Layer 1: lore entries ← raw facts/decisions (captured automatically)
↓
Layer 2: compiled summary ← LLM-synthesized, ~150 lines (AI reads this)
↓
Layer 3: your full articles ← human-maintained, has the story + context (you read this)
Layer 2 doesn't replace Layer 3. The compiled summary is what the AI reads at session start — concise, current, actionable. Your full articles keep the narrative: why decisions were made, what was tried, the chronological story of how a project evolved.
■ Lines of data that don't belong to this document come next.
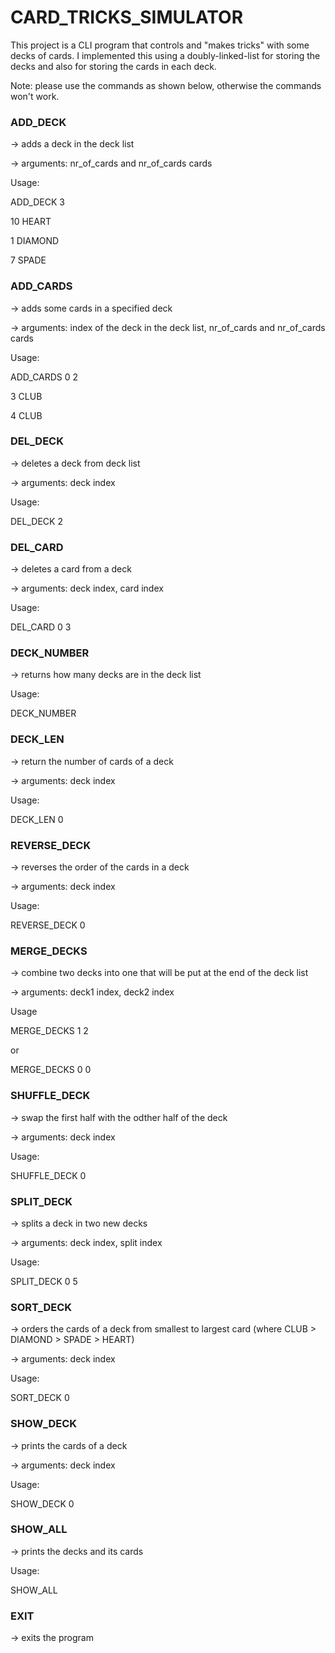# CARD_TRICKS_SIMULATOR
This project is a CLI program that controls and "makes tricks" with some decks
of cards. I implemented this using a doubly-linked-list for storing the decks
and also for storing the cards in each deck.

Note: please use the commands as shown below, otherwise the commands won't work.

### ADD_DECK

-> adds a deck in the deck list

-> arguments: nr_of_cards and nr_of_cards cards

Usage:

ADD_DECK 3

10 HEART

1 DIAMOND

7 SPADE


### ADD_CARDS

-> adds some cards in a specified deck 

-> arguments: index of the deck in the deck list, nr_of_cards and nr_of_cards cards

Usage:

ADD_CARDS 0 2

3 CLUB

4 CLUB


### DEL_DECK

-> deletes a deck from deck list

-> arguments: deck index

Usage:

DEL_DECK 2


### DEL_CARD

-> deletes a card from a deck

-> arguments: deck index, card index

Usage:

DEL_CARD 0 3


### DECK_NUMBER

-> returns how many decks are in the deck list

Usage:

DECK_NUMBER


### DECK_LEN

-> return the number of cards of a deck

-> arguments: deck index

Usage:

DECK_LEN 0


### REVERSE_DECK

-> reverses the order of the cards in a deck

-> arguments: deck index

Usage:

REVERSE_DECK 0


### MERGE_DECKS

-> combine two decks into one that will be put at the end of the deck list

-> arguments: deck1 index, deck2 index

Usage

MERGE_DECKS 1 2

or

MERGE_DECKS 0 0


### SHUFFLE_DECK

-> swap the first half with the odther half of the deck

-> arguments: deck index

Usage:

SHUFFLE_DECK 0


### SPLIT_DECK

-> splits a deck in two new decks

-> arguments: deck index, split index

Usage:

SPLIT_DECK 0 5


### SORT_DECK

-> orders the cards of a deck from smallest to largest card (where CLUB > DIAMOND > SPADE > HEART)

-> arguments: deck index

Usage:

SORT_DECK 0

### SHOW_DECK

-> prints the cards of a deck

-> arguments: deck index

Usage:

SHOW_DECK 0


### SHOW_ALL

-> prints the decks and its cards

Usage:

SHOW_ALL


### EXIT

-> exits the program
| Before lore | With lore | |
|---|---|---|
| Capture | Stop working, open notes, write something | Automatic — lore captures during conversation |
| AI context | You maintain CLAUDE.md by hand | lore compiles a summary the AI reads automatically |
| Your articles | You manually update everything | Lighter updates — just add new narrative. lore handles the summary. |
| Search | Open Obsidian, Cmd+F, browse pages | lore search "query" — instant, cross-project, structured |
| Staleness | Nobody knows if old notes are still accurate | lore status flags facts older than 30 days |
- Your Obsidian vault — lore's compiled markdown works as an Obsidian vault. Open
~/.lore/compiled/alongside your existing vault. - Your full articles — session notes, decision narratives, historical context stay yours. lore supplements, not supplants.
- Your domain knowledge — concepts, frameworks, reference material that isn't project-specific. lore is for project knowledge, not encyclopedias.
- Your raw source docs — PDFs, screenshots, email threads. lore captures from conversations, not files.
lore is early and we need help with:
- MCP integrations — Cursor, Codex, OpenCode support
- Compile patterns — custom templates for different article styles
- Offline compilation — better structured templates without LLM
- Testing — more edge-case coverage
- Docs — tutorials, blog posts, translations
See CONTRIBUTING.md and the issues for specific tasks.
Apache License 2.0 — free for any use, including commercial. No telemetry. No phone-home. Your knowledge stays on your machine.
Built by Swathi because she kept closing terminals and losing a week's context.